In a recent note, R.S. said:

> Date:         Fri, 13 May 2005 14:49:53 +0200
> 
> 256 bytes ?
> IMHO it is not worth to change from 100 to 256. Many "should be enough"
> limits occured much too short.
> BTW: I know *existing* OS/390 application using more than 256 bytes in
> PARM. It is c89 compiler. I vaguely recollect, it creates "pseudo job"
> for compilation, this job looks like regular JCL, but all the compiler
> options are in PARM field (many LINES of PARM) and that's why it is
> circumvented in some way.

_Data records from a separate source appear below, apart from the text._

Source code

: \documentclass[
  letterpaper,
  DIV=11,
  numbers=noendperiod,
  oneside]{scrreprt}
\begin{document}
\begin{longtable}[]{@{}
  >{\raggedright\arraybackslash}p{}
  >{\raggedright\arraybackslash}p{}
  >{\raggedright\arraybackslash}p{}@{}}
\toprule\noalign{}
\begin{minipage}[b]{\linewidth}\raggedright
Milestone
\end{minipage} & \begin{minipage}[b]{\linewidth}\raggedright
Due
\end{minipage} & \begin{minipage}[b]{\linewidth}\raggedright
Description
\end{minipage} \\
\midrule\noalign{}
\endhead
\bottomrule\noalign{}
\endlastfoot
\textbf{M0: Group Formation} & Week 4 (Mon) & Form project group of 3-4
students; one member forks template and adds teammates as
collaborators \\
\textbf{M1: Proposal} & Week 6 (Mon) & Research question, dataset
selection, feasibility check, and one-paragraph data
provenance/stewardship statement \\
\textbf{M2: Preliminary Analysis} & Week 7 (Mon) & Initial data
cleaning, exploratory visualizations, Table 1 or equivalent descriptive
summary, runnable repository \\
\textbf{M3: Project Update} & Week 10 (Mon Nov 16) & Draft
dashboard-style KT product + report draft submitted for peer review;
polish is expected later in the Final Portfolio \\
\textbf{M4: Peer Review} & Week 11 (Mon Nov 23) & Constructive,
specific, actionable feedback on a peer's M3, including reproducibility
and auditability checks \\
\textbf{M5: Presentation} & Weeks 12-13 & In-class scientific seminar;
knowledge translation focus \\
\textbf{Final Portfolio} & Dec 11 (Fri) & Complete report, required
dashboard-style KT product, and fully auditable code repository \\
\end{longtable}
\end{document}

I don't remember details, but the need is obvious.
> 
As you note, it's a "pseudo job", so no circumvention is necessary.
The compiler is invoked by an ATTACH macro; the JCL is never executed.

> Personally I vote for
> //STEP   EXEC ... PARMX=ddname
> //DDNAME DD *
> put here as much as you want (i.e. 64k)
> /*
> 
> Or (good for PROCLIB)
> PARMX1='       ',
> PARMX2='        '
> etc.
> 
Then what?  "EXEC whatever,PARM=(&PARMX1,&PARMX2)"?  The constructed
PARM string is still subject to the 100 character limit.

Thinking on the idea of a Binder option to declare the ability
of a program to accept a long PARM, there are a couple alternatives:

o A PARMLIB option, allowing each installation to select what
  the JCL and TSO CALL PARM string limit should be.  Any site
  could specify, 100, 255, 65535, or even a value less than 100
  if that suited them.

o A RACF privilege class identifying the set of users (none, some,
  or all) permitted to use long PARM strings in JCL or in TSO CALL.

Otherwise, I wonder how the PARM is represented while a job is in
the input queue?  Does it reside in a control block?  Is the
structure of that block documented as a programming interface?
Is there a hazard of other breakage if it changes?